Closed brendondgr closed 4 months ago
Addenum - Windows 10 So I wanted to add that whenever I use the Windows 10 instructions and create a conda environment with all of the requirements (proper torch, torchvision and torchaudio versions), it seems to work fine. I had also installed the versions of this that relate to the most recent release of Intel extension for pytorch. However, whenever I add a new library into the mix (such as torchmetrics, monai, etc), it seems to either downgrade, upgrade, or completely remove the previously mentioned requirements.

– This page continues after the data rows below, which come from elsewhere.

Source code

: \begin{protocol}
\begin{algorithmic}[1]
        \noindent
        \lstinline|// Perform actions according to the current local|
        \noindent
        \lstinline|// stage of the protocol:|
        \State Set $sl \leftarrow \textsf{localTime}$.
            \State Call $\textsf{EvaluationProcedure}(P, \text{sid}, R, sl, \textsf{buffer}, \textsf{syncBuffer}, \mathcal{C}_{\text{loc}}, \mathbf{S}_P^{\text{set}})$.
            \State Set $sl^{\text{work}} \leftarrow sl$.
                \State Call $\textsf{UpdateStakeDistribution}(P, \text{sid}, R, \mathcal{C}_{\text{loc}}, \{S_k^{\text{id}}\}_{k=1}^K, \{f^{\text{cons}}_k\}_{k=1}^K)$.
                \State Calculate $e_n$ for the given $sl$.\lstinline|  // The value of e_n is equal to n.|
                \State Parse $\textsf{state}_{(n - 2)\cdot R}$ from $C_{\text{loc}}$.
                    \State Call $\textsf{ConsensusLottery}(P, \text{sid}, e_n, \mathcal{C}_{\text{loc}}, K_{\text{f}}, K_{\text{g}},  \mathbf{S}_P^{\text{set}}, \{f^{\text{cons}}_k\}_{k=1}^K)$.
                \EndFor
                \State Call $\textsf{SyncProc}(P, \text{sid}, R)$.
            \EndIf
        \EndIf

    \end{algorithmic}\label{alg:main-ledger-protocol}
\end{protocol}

Here is the error whenever I add in the new libraries, specifically seems to highlight the importing of torch. As I stated, everything was working fine until I had decided to install matplotlib:
import warnings
warnings.filterwarnings("ignore")
# Import Torch, MONAI and other libraries
import torch
import torch.nn as nn
import torch.optim as optim
from torchvision.transforms import Compose, Normalize, ToTensor
from torch.utils.data import DataLoader
# from torch.utils.tensorboard import SummaryWriter
from monai.transforms import Compose, ScaleIntensity, EnsureChannelFirst, Resize, EnsureChannelFirstd
from monai.networks.layers import Norm
from monai.networks.nets import UNet
from monai.losses import DiceLoss
from monai.inferers import sliding_window_inference
import os
import matplotlib.pyplot as plt
import numpy as np
import pandas as pd
# Set random seed
torch.manual_seed(0)
# Import custom classes/functions
from cg_Dataset import load_data
Specifically the error is the following:
OSError: [WinError 127] The specified procedure could not be found. Error loading "..\anaconda3\envs\dl_bu\lib\site-packages\torch\lib\backend_with_compiler.dll" or one of its dependencies.

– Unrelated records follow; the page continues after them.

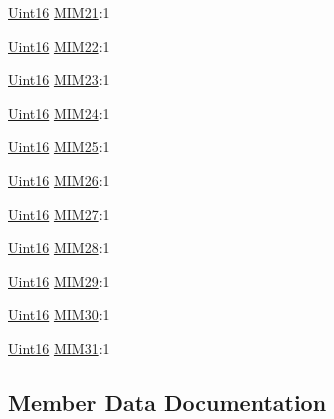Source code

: \begin{DoxyCompactItemize}
\hyperlink{_d_s_p2833x___device_8h_a59a9f6be4562c327cbfb4f7e8e18f08b}{Uint16} \hyperlink{struct_c_a_n_m_i_m___b_i_t_s_a54a919374ad08ddf36cff8242f4f30f3}{M\+I\+M21}\+:1
\item 
\hyperlink{_d_s_p2833x___device_8h_a59a9f6be4562c327cbfb4f7e8e18f08b}{Uint16} \hyperlink{struct_c_a_n_m_i_m___b_i_t_s_a600e12875d7cfa218fcb062eb3b1f15b}{M\+I\+M22}\+:1
\item 
\hyperlink{_d_s_p2833x___device_8h_a59a9f6be4562c327cbfb4f7e8e18f08b}{Uint16} \hyperlink{struct_c_a_n_m_i_m___b_i_t_s_adaabea92b7e4966f421b0df00ea059fb}{M\+I\+M23}\+:1
\item 
\hyperlink{_d_s_p2833x___device_8h_a59a9f6be4562c327cbfb4f7e8e18f08b}{Uint16} \hyperlink{struct_c_a_n_m_i_m___b_i_t_s_a0ac791951ad03590ab2ce5ebe070e3db}{M\+I\+M24}\+:1
\item 
\hyperlink{_d_s_p2833x___device_8h_a59a9f6be4562c327cbfb4f7e8e18f08b}{Uint16} \hyperlink{struct_c_a_n_m_i_m___b_i_t_s_a9eef96062d1d02ce6e79e17f1500bcca}{M\+I\+M25}\+:1
\item 
\hyperlink{_d_s_p2833x___device_8h_a59a9f6be4562c327cbfb4f7e8e18f08b}{Uint16} \hyperlink{struct_c_a_n_m_i_m___b_i_t_s_a74656b3d29173d3097fd3aa268bd0742}{M\+I\+M26}\+:1
\item 
\hyperlink{_d_s_p2833x___device_8h_a59a9f6be4562c327cbfb4f7e8e18f08b}{Uint16} \hyperlink{struct_c_a_n_m_i_m___b_i_t_s_a9b2d1511cf58ff114d1879a57a670e63}{M\+I\+M27}\+:1
\item 
\hyperlink{_d_s_p2833x___device_8h_a59a9f6be4562c327cbfb4f7e8e18f08b}{Uint16} \hyperlink{struct_c_a_n_m_i_m___b_i_t_s_a22cd07be261f0431de2594099e9c71eb}{M\+I\+M28}\+:1
\item 
\hyperlink{_d_s_p2833x___device_8h_a59a9f6be4562c327cbfb4f7e8e18f08b}{Uint16} \hyperlink{struct_c_a_n_m_i_m___b_i_t_s_a1f3e697a9b169ac6982cbeadef1a1f0d}{M\+I\+M29}\+:1
\item 
\hyperlink{_d_s_p2833x___device_8h_a59a9f6be4562c327cbfb4f7e8e18f08b}{Uint16} \hyperlink{struct_c_a_n_m_i_m___b_i_t_s_ac637a7bd2597a18673fd6ef94a06f490}{M\+I\+M30}\+:1
\item 
\hyperlink{_d_s_p2833x___device_8h_a59a9f6be4562c327cbfb4f7e8e18f08b}{Uint16} \hyperlink{struct_c_a_n_m_i_m___b_i_t_s_a2a2fcf9534faed5f2d9b1519c096312b}{M\+I\+M31}\+:1
\end{DoxyCompactItemize}


\subsection{Member Data Documentation}
\hypertarget{struct_c_a_n_m_i_m___b_i_t_s_a864347be6c59d27517696aba6976421e}{}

My Windows Solution (So far) I'm consistently working out the kinks on this, so as I come up with solutions, I will be sharing them. To ensure that everything works with Windows, I had to do the following order.
conda create -n general intelpython3_core python=3.x
conda activate general
conda install pkg-config libuv
python -m pip install --force-reinstall Pillow
python -m pip install --force-reinstall matplotlib
So far the libraries that I haven't been able to get working are the following:
@brendondgr any luck navigating through the dependency issue ? The original issue seems related to this
@brendondgr any luck navigating through the dependency issue ? The original issue seems related to this
It seems like their issue was also on Windows Distribution, which I had issues with initially. The error involving backend_with_compiler.dll
was due to certain libraries (most likely torchmetrics in my case), that was downgrading or completely wiping out some of the Intel Python libraries.

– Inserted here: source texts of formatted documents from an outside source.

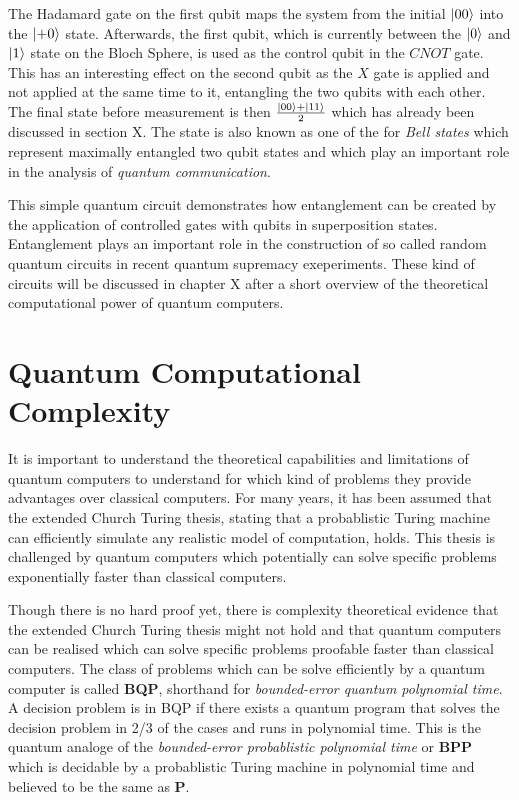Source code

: The Hadamard gate on the first qubit maps the system from the initial $\Ket{00}$
into the $\Ket{+0}$ state. Afterwards, the first qubit, which is currently
between the $\Ket{0}$ and $\Ket{1}$ state on the Bloch Sphere, is used as the
control qubit in the $CNOT$ gate. This has an interesting effect on the second qubit
as the $X$ gate is applied and not applied at the same time to it, entangling
the two qubits with each other. The final state before measurement is then
$\frac{\Ket{00} + \Ket{11}}{2}$ which has already been discussed in section X.
The state is also known as one of the for \textit{Bell states} which represent maximally
entangled two qubit states and which play an important role in the analysis of
\textit{quantum communication}.

This simple quantum circuit demonstrates how entanglement can be created by the
application of controlled gates with qubits in superposition states.
Entanglement plays an important role in the construction of so called random
quantum circuits in recent quantum supremacy exeperiments. These kind of circuits will
be discussed in chapter X after a short overview of the theoretical
computational power of quantum computers.


\section{Quantum Computational Complexity}

It is important to understand the theoretical capabilities and limitations of quantum computers to understand for which kind of problems
they provide advantages over classical computers. For many years, it has been
assumed that the extended Church Turing thesis, stating that a probablistic
Turing machine can efficiently simulate any realistic model of computation,
holds. This thesis is challenged by quantum computers which potentially can
solve specific problems exponentially faster than classical computers.

Though there is no hard proof yet, there is complexity theoretical evidence that the
extended Church Turing thesis might not hold and that quantum computers can be
realised which can solve specific problems proofable faster than classical
computers. The class of problems which can be solve efficiently by a quantum
computer is called \textbf{BQP}, shorthand for \textit{bounded-error quantum
  polynomial time}. A decision problem is in BQP if there exists a quantum
program that solves the decision problem in 2/3 of the cases and runs in
polynomial time. This is the quantum analoge of the \textit{bounded-error
  probablistic polynomial time} or \textbf{BPP} which is decidable by a
probablistic Turing machine in polynomial time and believed to be the same as
\textbf{P}.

Along with this, I noticed that downloading all of the libraries I need before running the command to download the proper PyTorch and IPEX versions was needed in cases where these libraries would be replaced by the previously installed libraries, as well.
So currently: I am still having issues with the original post still, where I have the import errors for "libmkl_sycl_blas.so.4" and "libze_loader.so.1". Once I activated OneAPI, the "libmkl" error seemed to go away, but now results in the "libze" error. This error specifically occurs on Fedora Workstation 40.
libze_loader error might be due to issues with the level_zero driver. Can you activate oneapi (source /opt/intel/oneapi/setvars.sh), and run the command 'sycl-ls' and check if its properly listing the 'oneapi_level_zero:gpu' ?
libze_loader error might be due to issues with the level_zero driver. Can you activate oneapi (source /opt/intel/oneapi/setvars.sh), and run the command 'sycl-ls' and check if its properly listing the 'oneapi_level_zero:gpu' ?
When running the command sycl-ls
I get the following output (After activating OneAPI with setvars.sh):
[opencl:acc:0] Intel(R) FPGA Emulation Platform for OpenCL(TM), Intel(R) FPGA Emulation Device OpenCL 1.2 [2024.17.3.0.08_160000]
[opencl:cpu:1] Intel(R) OpenCL, AMD Ryzen 5 3600 6-Core Processor OpenCL 3.0 (Build 0) [2024.17.3.0.08_160000]
[opencl:cpu:2] Intel(R) OpenCL, AMD Ryzen 5 3600 6-Core Processor OpenCL 3.0 (Build 0) [2024.17.3.0.08_160000]
[opencl:gpu:3] Intel(R) OpenCL Graphics, Intel(R) Arc(TM) A770 Graphics OpenCL 3.0 NEO [24.09.28717.17]
Seems level_zero support is missing. Have you already tried installing the drivers for A770 ?
Currently, for linux distros I see that A770 drivers are validated only for Ubuntu 22.04. Possible to switch to Ubuntu ?
If not, check if the RHEL install path works for Fedora --> https://dgpu-docs.intel.com/driver/installation.html#red-hat-enterprise-linux-package-repository
Seems level_zero support is missing. Have you already tried installing the drivers for A770 ?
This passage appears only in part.